MR MOORE: Certainly, Madam Speaker; but the point is that the presiding member does have the prerogative to respond. If she decides that she does not want to respond, that is her prerogative.

Mr Kaine: I would like to take a point of order, Madam Speaker. In question time, I do not think Mr Moore has the right to debate such an issue and to use up question time. If he wants to debate it, there is a time later today when he can do so.

MADAM SPEAKER: I think we will rule that question out of order.

ACTEW - Corporatisation

MR HUMPHRIES: My question is to Mr Connolly, in his capacity as the Minister responsible for ACT Electricity and Water. I refer to the micro-economic reform agenda of his Victorian colleague Mrs Kirner, who has recently announced that State power and water utilities will be corporatised. I ask the Minister: Why is it that his socialist colleagues in Victoria are quite happy to take a decision to corporatise electricity and water utilities, while he flatly refuses to travel the same sensible path? Is there any difference between Victorian institutions and our own ACT electricity and water utility?

Ms Follett: They are a generator, for one thing. There is a bit of a difference.

MR HUMPHRIES: What is it about micro-economic reform that sends the Government into a frenzied lather of opposition?

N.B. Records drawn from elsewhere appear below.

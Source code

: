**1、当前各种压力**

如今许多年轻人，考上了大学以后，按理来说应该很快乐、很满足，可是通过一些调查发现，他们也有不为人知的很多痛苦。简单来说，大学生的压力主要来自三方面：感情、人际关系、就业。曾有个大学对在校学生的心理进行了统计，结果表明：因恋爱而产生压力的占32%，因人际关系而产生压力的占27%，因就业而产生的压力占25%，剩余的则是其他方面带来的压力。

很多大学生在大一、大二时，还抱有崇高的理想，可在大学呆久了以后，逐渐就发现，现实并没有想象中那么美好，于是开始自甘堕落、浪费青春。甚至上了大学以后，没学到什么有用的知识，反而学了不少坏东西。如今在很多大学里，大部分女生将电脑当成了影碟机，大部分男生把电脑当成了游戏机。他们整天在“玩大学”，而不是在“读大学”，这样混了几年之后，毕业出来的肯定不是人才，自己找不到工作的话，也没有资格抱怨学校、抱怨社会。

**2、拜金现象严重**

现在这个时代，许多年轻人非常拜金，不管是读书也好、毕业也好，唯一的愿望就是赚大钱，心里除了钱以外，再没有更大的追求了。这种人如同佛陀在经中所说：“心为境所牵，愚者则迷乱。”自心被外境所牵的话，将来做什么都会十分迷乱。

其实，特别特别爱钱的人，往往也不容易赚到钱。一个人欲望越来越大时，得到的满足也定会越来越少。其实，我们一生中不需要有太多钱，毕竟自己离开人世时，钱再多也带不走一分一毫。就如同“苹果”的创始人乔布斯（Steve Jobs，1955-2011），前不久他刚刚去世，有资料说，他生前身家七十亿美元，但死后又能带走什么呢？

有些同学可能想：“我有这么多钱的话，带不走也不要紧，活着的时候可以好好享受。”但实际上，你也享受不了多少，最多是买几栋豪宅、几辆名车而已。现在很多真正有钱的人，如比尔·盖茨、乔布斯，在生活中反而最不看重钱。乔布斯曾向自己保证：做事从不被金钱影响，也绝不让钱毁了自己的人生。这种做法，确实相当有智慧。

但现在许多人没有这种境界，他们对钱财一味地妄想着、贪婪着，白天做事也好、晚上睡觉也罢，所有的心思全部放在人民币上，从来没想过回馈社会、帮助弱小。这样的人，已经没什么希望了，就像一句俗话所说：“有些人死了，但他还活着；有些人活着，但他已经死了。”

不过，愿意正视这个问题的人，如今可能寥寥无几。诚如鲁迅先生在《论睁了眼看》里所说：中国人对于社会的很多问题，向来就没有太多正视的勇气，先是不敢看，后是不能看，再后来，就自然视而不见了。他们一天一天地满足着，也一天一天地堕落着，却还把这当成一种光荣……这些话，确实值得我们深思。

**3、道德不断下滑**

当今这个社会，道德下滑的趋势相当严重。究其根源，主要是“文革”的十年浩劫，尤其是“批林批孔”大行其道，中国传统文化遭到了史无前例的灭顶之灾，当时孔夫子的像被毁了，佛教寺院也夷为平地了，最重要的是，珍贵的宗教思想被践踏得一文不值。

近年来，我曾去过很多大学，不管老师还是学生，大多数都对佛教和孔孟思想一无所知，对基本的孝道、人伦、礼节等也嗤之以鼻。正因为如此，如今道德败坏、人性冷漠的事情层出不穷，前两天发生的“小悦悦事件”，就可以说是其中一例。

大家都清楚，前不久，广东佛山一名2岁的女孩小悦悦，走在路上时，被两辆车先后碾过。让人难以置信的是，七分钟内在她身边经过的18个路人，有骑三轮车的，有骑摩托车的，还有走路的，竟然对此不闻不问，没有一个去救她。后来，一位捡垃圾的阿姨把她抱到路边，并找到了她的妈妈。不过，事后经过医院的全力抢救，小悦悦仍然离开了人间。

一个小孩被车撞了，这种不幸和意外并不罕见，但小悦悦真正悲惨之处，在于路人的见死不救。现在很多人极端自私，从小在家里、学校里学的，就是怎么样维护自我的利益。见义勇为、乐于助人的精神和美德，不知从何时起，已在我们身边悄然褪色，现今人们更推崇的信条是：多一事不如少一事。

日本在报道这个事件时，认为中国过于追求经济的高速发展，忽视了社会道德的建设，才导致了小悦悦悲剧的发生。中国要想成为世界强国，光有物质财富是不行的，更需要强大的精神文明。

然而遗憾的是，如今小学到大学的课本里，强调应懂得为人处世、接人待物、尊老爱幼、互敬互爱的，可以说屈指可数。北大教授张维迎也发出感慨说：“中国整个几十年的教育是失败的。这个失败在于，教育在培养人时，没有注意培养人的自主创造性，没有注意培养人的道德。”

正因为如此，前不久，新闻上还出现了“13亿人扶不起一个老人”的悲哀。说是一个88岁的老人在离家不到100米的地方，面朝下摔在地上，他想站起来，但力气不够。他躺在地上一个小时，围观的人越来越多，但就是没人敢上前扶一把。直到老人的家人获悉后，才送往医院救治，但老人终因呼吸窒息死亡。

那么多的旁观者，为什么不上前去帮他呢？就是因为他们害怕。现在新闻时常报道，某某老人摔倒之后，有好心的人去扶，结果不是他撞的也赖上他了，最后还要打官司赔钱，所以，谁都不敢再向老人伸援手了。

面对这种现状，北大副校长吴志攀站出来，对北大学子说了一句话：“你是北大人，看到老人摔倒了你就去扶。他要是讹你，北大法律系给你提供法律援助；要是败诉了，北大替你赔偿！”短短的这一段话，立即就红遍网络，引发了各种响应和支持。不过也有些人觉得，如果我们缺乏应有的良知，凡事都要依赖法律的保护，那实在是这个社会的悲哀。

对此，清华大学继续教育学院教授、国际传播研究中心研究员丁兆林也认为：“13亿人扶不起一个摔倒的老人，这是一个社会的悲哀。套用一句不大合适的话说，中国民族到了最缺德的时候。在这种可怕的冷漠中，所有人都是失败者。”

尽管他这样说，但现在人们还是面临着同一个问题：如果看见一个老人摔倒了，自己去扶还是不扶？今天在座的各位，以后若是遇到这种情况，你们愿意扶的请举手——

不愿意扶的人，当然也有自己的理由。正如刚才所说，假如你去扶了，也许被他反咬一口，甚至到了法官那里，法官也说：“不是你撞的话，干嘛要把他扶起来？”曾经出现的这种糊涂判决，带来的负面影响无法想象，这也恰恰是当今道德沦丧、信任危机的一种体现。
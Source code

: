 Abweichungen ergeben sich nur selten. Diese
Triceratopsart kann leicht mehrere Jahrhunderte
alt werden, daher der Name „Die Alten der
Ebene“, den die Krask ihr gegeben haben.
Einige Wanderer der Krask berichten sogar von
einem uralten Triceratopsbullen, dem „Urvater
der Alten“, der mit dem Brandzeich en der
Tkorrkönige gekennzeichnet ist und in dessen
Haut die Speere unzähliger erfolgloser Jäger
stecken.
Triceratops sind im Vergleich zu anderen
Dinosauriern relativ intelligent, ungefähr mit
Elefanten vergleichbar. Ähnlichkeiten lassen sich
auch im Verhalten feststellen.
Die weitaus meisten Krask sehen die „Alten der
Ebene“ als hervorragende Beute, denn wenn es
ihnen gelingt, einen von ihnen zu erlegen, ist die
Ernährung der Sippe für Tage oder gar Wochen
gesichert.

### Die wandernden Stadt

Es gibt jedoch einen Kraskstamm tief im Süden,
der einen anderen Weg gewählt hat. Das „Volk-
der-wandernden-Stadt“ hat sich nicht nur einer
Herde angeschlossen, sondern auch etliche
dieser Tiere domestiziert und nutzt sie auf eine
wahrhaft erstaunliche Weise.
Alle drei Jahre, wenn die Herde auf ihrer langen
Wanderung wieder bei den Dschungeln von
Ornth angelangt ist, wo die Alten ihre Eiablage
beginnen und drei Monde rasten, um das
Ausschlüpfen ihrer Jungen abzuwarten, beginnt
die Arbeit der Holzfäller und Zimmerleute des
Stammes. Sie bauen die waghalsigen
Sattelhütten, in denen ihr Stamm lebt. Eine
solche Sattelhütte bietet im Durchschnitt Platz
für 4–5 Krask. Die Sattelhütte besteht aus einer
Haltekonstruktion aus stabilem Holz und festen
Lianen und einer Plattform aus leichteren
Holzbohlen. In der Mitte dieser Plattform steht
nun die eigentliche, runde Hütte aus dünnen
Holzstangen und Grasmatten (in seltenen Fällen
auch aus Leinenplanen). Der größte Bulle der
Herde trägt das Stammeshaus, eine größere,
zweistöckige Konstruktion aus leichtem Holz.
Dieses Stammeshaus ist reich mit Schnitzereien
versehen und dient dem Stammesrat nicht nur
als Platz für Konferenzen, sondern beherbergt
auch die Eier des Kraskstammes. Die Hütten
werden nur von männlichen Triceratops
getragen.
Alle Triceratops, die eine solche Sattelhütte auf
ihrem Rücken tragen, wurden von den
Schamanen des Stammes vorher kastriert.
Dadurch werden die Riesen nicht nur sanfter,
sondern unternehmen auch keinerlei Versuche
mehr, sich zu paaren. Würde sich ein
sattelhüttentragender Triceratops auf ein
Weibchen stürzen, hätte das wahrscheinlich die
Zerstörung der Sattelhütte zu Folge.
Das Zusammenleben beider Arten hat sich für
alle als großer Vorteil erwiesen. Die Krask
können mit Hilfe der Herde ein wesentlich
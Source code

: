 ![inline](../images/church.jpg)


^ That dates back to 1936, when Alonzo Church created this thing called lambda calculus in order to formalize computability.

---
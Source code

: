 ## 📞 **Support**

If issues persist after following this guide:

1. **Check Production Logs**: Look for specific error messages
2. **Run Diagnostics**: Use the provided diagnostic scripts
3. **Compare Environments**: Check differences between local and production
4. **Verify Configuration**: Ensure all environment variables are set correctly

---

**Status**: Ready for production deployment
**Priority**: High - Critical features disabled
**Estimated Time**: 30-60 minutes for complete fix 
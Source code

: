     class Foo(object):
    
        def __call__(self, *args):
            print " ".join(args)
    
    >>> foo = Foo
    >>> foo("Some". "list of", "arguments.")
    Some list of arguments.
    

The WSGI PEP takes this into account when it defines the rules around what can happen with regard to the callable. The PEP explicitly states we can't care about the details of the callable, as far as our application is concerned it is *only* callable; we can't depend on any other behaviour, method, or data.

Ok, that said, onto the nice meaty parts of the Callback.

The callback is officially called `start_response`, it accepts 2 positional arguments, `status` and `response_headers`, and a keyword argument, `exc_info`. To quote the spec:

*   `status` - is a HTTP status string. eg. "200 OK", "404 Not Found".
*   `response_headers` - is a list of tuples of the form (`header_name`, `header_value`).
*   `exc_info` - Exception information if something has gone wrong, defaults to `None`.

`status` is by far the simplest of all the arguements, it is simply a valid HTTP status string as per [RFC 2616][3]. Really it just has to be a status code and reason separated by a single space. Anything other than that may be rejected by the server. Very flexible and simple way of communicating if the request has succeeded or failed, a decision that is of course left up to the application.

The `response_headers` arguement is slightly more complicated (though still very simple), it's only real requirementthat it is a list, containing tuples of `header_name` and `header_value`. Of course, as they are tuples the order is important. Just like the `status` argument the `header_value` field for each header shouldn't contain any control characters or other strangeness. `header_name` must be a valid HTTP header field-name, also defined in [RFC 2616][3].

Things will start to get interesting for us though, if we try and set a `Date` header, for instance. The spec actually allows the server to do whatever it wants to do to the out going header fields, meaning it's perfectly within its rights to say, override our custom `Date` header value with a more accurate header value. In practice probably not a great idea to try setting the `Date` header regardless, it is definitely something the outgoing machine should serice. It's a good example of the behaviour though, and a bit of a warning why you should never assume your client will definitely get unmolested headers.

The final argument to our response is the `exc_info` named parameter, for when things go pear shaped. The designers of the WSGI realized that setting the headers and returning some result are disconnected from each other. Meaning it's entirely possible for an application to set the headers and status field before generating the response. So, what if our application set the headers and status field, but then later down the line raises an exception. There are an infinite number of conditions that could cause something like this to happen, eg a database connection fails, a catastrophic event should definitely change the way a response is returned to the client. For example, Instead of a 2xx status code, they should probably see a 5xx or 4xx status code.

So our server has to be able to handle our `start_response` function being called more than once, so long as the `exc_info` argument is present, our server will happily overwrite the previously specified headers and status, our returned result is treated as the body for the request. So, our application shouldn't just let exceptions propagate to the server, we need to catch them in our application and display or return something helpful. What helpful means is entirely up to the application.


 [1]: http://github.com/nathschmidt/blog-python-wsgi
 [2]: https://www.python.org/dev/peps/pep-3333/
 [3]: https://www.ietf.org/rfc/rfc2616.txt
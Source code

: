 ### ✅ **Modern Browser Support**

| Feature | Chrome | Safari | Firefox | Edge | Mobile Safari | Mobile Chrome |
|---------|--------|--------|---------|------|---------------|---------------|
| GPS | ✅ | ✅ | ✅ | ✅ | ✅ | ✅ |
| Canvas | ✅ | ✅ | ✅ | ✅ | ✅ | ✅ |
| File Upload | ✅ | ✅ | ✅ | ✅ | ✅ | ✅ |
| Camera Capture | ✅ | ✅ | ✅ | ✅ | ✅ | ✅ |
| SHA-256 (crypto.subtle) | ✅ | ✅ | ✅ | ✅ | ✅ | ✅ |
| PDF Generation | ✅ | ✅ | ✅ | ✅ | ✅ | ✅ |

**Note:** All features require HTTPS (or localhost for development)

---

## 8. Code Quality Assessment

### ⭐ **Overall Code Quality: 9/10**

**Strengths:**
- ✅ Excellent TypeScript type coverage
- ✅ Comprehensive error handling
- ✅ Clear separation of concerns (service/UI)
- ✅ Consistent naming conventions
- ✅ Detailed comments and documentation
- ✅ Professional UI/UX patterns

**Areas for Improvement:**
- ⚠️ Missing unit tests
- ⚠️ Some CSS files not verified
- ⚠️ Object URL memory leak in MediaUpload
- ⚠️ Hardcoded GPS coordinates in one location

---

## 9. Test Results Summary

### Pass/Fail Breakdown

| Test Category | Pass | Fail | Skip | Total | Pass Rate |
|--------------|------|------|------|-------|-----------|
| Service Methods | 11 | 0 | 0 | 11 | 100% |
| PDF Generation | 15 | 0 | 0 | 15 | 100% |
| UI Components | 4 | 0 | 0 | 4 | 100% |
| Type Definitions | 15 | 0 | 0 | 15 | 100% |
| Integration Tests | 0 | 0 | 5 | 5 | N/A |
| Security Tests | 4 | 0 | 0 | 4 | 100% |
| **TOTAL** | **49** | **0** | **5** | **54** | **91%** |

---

MR CONNOLLY: Madam Speaker, the local Liberals seem to be obsessed today with what is going on in Victoria. Given the woefulness of the Victorian Liberal Opposition, perhaps this lot would do better. But we are not in Victoria; we are in Canberra. Mr Humphries asked: Is there any difference between ACTEW and the Victorian position? The Chief Minister very quickly interjected that there is a slight difference, in that they have a massive power generation facility, which we do not have. ACTEW operates as a distributor of power which it purchases.

Madam Speaker, ACTEW is an organisation which is extraordinarily efficient. In a publication late last year the Australian Association of Power Authorities - I think that is the correct name of the body - the umbrella body that covers power generation and reticulation authorities in Australia, provided an efficiency chart which showed that ACTEW delivers power to the consumer in Canberra at the lowest price in Australia and that ACTEW's rate of return to government, the return that government gets on its investment, is the highest in Australia. That was based on the previous year's ACTEW budget and, as members would be aware, last year the ACTEW dividend was increased. So, not only does it continue to supply power to the householder at the lowest rate in Australia but also its dividend - its return to investors, the ratepayers - is higher than anywhere else in Australia. It is a very efficient body.